Alleviating Embolisms - How Can This Happen?
One of the perplexing problems in plant water relations is how can a plant re-establish flow in an embolized xylem element?  One way is for root pressure at night to build up enough pressure to force water back into previously embolized cells so that the water column is re-connected.  At night, when transpiration is greatly reduced, and xylem tensions are small, only small pressures are needed to fill the elements.  But surprisingly, there is strong evidence now that plants can refill their xylem while they are transpiring!!  Dr.
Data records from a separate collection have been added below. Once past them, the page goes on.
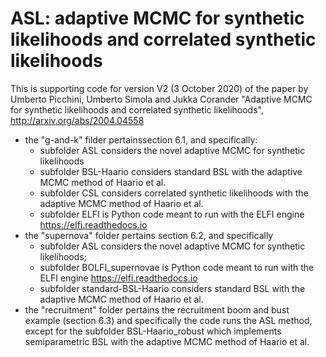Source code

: # ASL: adaptive MCMC for synthetic likelihoods and correlated synthetic likelihoods

This is supporting code for version V2 (3 October 2020) of the paper by Umberto Picchini, Umberto Simola and Jukka Corander "Adaptive MCMC for synthetic likelihoods and correlated synthetic likelihoods", http://arxiv.org/abs/2004.04558

- the "g-and-k" filder pertainssection 6.1, and specifically:
    - subfolder ASL considers the novel adaptive MCMC for synthetic likelihoods
    - subfolder BSL-Haario considers standard BSL with the adaptive MCMC method of Haario et al.
    - subfolder CSL considers correlated synthetic likelihoods with the adaptive MCMC method of Haario et al.
    - subfolder ELFI is Python code meant to run with the ELFI engine https://elfi.readthedocs.io
- the "supernova" folder pertains section 6.2, and specifically
    - subfolder ASL considers the novel adaptive MCMC for synthetic likelihoods;
    - subfolder BOLFI_supernovae is Python code meant to run with the ELFI engine https://elfi.readthedocs.io
    - subfolder standard-BSL-Haario considers standard BSL with the adaptive MCMC method of Haario et al.
- the "recruitment" folder pertains the recruitment boom and bust example (section 6.3) and specifically the code runs the ASL method, except for
      the subfolder BSL-Haario_robust which implements semiparametric BSL with the adaptive MCMC method of Haario et al.

     
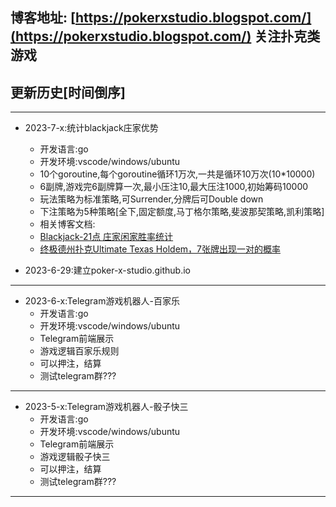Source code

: 
## 博客地址: [https://pokerxstudio.blogspot.com/](https://pokerxstudio.blogspot.com/) 关注扑克类游戏


## 更新历史[时间倒序]


---
- 2023-7-x:统计blackjack庄家优势
  - 开发语言:go
  - 开发环境:vscode/windows/ubuntu
  - 10个goroutine,每个goroutine循环1万次,一共是循环10万次(10*10000)
  - 6副牌,游戏完6副牌算一次,最小压注10,最大压注1000,初始筹码10000
  - 玩法策略为标准策略,可Surrender,分牌后可Double down
  - 下注策略为5种策略[全下,固定额度,马丁格尔策略,斐波那契策略,凯利策略]
  - 相关博客文档:
  - [Blackjack-21点 庄家闲家胜率统计](https://pokerxstudio.blogspot.com/2023/07/blackjack-21.html)
  - [ 终极德州扑克Ultimate Texas Holdem，7张牌出现一对的概率
](https://pokerxstudio.blogspot.com/2023/07/ultimate-texas-holdem7.html)
 
- 2023-6-29:建立poker-x-studio.github.io

---
- 2023-6-x:Telegram游戏机器人-百家乐
  - 开发语言:go
  - 开发环境:vscode/windows/ubuntu
  - Telegram前端展示
  - 游戏逻辑百家乐规则
  - 可以押注，结算
  - 测试telegram群??? 

--- 
- 2023-5-x:Telegram游戏机器人-骰子快三
  - 开发语言:go
  - 开发环境:vscode/windows/ubuntu
  - Telegram前端展示
  - 游戏逻辑骰子快三
  - 可以押注，结算
  - 测试telegram群??? 

---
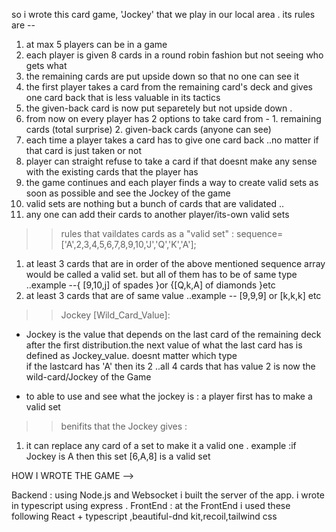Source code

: so i wrote this card game, 'Jockey'  that we play in our local area . its rules are --

1. at max 5 players can be in a game
2. each player is given 8 cards in a round robin fashion but not seeing who gets what  
3. the remaining cards are put upside down so that no one can see it 
3.  the first player takes a card from the remaining card's deck and gives one card back that is less valuable in its 
    tactics 
4. the given-back card is now put separetely but not upside down .
5. from now on every player has 2 options to take card from - 1. remaining cards (total surprise) 2. given-back cards (anyone can see)
6. each time a player takes a card has to give one card back ..no matter if that card is just taken or not 
7. player can straight refuse to take a card if that doesnt make any sense with the existing cards that the player has 
8. the game continues and each player finds a way to create valid sets as soon as possible and see the Jockey of the game 
9. valid sets are nothing but a bunch of cards that are validated ..
10. any one can add their cards to another player/its-own valid sets 

>> rules that vaildates cards as a "valid set" :
sequence=['A',2,3,4,5,6,7,8,9,10,'J','Q','K','A'];

1. at least 3 cards that are in order of the above mentioned sequence array would be called a valid set. but all of them has to be of same
   type ..example --{ [9,10,j] of spades }or {[Q,k,A] of diamonds }etc
2. at least 3 cards that are of same value ..example -- [9,9,9] or [k,k,k] etc


>>Jockey [Wild_Card_Value]:
- Jockey is the value that depends on the last card of the remaining deck after the first distribution.the next value of what the last 
   card has is defined as Jockey_value. doesnt matter which type  
  if the lastcard has 'A' then its 2 ..all 4 cards that has value 2 is now the wild-card/Jockey  of the Game

 - to able to use and see what the jockey is : a player first has to make a valid set 

>>benifits that the Jockey gives :
1. it can replace any card of a set to make it a valid one . example :if Jockey is A then this set [6,A,8] is a valid set 


HOW I WROTE THE GAME -->    

Backend : using Node.js and Websocket i built the server of the app. i wrote in typescript using  express .
FrontEnd : at the FrontEnd i used these following
           React + typescript ,beautiful-dnd kit,recoil,tailwind css

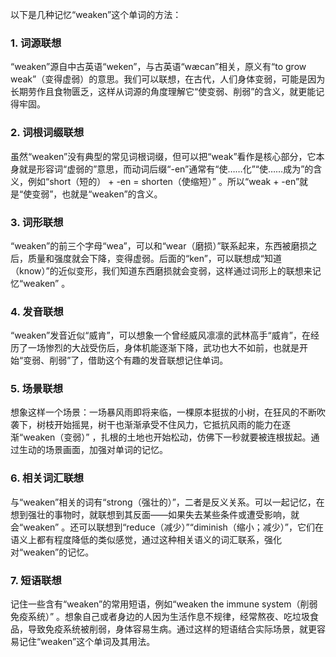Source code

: 以下是几种记忆“weaken”这个单词的方法：

### 1. 词源联想
“weaken”源自中古英语“weken”，与古英语“wæcan”相关，原义有“to grow weak”（变得虚弱）的意思。我们可以联想，在古代，人们身体变弱，可能是因为长期劳作且食物匮乏，这样从词源的角度理解它“使变弱、削弱”的含义，就更能记得牢固。 

### 2. 词根词缀联想
虽然“weaken”没有典型的常见词根词缀，但可以把“weak”看作是核心部分，它本身就是形容词“虚弱的”意思，而动词后缀“-en”通常有“使……化”“使……成为”的含义，例如“short（短的） + -en = shorten（使缩短）” 。所以“weak + -en”就是“使变弱”，也就是“weaken”的含义。 

### 3. 词形联想
“weaken”的前三个字母“wea”，可以和“wear（磨损）”联系起来，东西被磨损之后，质量和强度就会下降，变得虚弱。后面的“ken”，可以联想成“知道（know）”的近似变形，我们知道东西磨损就会变弱，这样通过词形上的联想来记忆“weaken” 。 

### 4. 发音联想
“weaken”发音近似“威肯”，可以想象一个曾经威风凛凛的武林高手“威肯”，在经历了一场惨烈的大战受伤后，身体机能逐渐下降，武功也大不如前，也就是开始“变弱、削弱”了，借助这个有趣的发音联想记住单词。 

### 5. 场景联想
想象这样一个场景：一场暴风雨即将来临，一棵原本挺拔的小树，在狂风的不断吹袭下，树枝开始摇晃，树干也渐渐承受不住风力，它抵抗风雨的能力在逐渐“weaken（变弱）” ，扎根的土地也开始松动，仿佛下一秒就要被连根拔起。通过生动的场景画面，加强对单词的记忆。 

### 6. 相关词汇联想
与“weaken”相关的词有“strong（强壮的）”，二者是反义关系。可以一起记忆，在想到强壮的事物时，就联想到其反面——如果失去某些条件或遭受影响，就会“weaken” 。还可以联想到“reduce（减少）”“diminish（缩小；减少）”，它们在语义上都有程度降低的类似感觉，通过这种相关语义的词汇联系，强化对“weaken”的记忆。 

### 7. 短语联想
记住一些含有“weaken”的常用短语，例如“weaken the immune system（削弱免疫系统）” 。想象自己或者身边的人因为生活作息不规律，经常熬夜、吃垃圾食品，导致免疫系统被削弱，身体容易生病。通过这样的短语结合实际场景，就更容易记住“weaken”这个单词及其用法。 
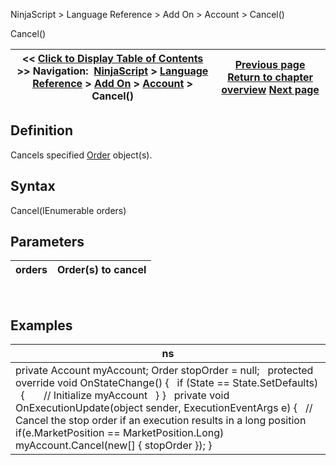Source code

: ﻿
NinjaScript > Language Reference > Add On > Account > Cancel()

Cancel()

| << [Click to Display Table of Contents](cancel.md) >> **Navigation:**     [NinjaScript](ninjascript-1.md) > [Language Reference](language_reference_wip-1.md) > [Add On](add_on-1.md) > [Account](account_class-1.md) > Cancel() | [Previous page](all-1.md) [Return to chapter overview](account_class-1.md) [Next page](accounts_cancelallorders-1.md) |
| --- | --- |
## Definition
Cancels specified [Order](order-1.md) object(s).
 
## Syntax
Cancel(IEnumerable<Order> orders)
 
## Parameters

| orders | Order(s) to cancel |
| --- | --- |
 
## 
## Examples

| ns |
| --- |
| private Account myAccount; Order stopOrder = null;   protected override void OnStateChange() {    if (State == State.SetDefaults)    {        // Initialize myAccount    } }   private void OnExecutionUpdate(object sender, ExecutionEventArgs e) {    // Cancel the stop order if an execution results in a long position    if(e.MarketPosition == MarketPosition.Long)        myAccount.Cancel(new[] { stopOrder }); } |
Michelle Holbrook and her co-workers at Harvard have hypothesized that because of the geometry of the pit pores, and the way menisci form in them, that xylem might actually be able to refill even if under tension.  This exciting new development in plant water relations has certainly energized the field and many people are now looking at how this process could work.  Stay tuned!

Freezing-Induced Embolisms
When xylem sap freezes, any gases trapped in the water can come out of solution, particularly if the xylem is under negative pressure at the time.  This means that those bubbles will expand when the xylem thaws, and could result in embolisms.  This can happen either overnight, if stems freeze, or during the winter.  In this case, cell diameters seem to be more correlated with susceptibility to freezing-induced embolisms.  This may explain the predominance of conifers in the boreal zones and high elevations of mountains worldwide.  It may also explain why vines, which are angiosperms with extremely large diameter vessels, are essentially a tropical group.  The number of native vine species declines dramatically with latitude around the world, and they reach their zenith in the tropics, where freezing temperatures are not found.

Freezing-induced embolisms can be alleviated through the development of root pressures.  Grapes as we have discussed have very high root pressures, and these can be used to re-dissolve gases in the xylem and refill the cells.  Once the integrity of the water column is re-established, the cell can begin functioning again to move water from the roots to the leaves.

Efficiency of Flow vs Safety
As we have emphasized throughout this course, for every benefit there is a cost.  For plants, this pertains particularly to water flow.  Plants with large diameter conduits and larger pit pores will have higher flow rates at a given pressure gradient.  This means that if a plant keeps its stomata open, which would allow more carbon dioxide to enter for photosynthesis, it runs a risk of running out of soil water.  If it is growing in a moist soil, or with its roots underwater, this may not be so much of a problem.  But for plants that can ocassionally experience soil water stress, this could lead to the cavitation of the xylem and embolisms formation.

Conversely, plants with smaller pit pores, and smaller diameter conduits, may have to contend with much lower flow rates, but because they extract water at a lower rate, will not run out of water as fast.  Nor will they suffer cavitation at as high water potentials as plants with large pit pores.  We can see that there appears to be a trade-off between high flow capability and susceptibility to cavitation.  For plants with constant supplies of water, high flow rates and high rates of gas exchange are emphasized whereas plants in dry areas have been selected through evolution for safer xylem with smaller pit pores and greater tolerance to cavitation.  In such areas, it makes sense to select for survival measures during times of stress, when growth is limited anyway, while in areas with plentiful water, it makes more sense to grow rapidly, since competition among neighboring plants will be higher.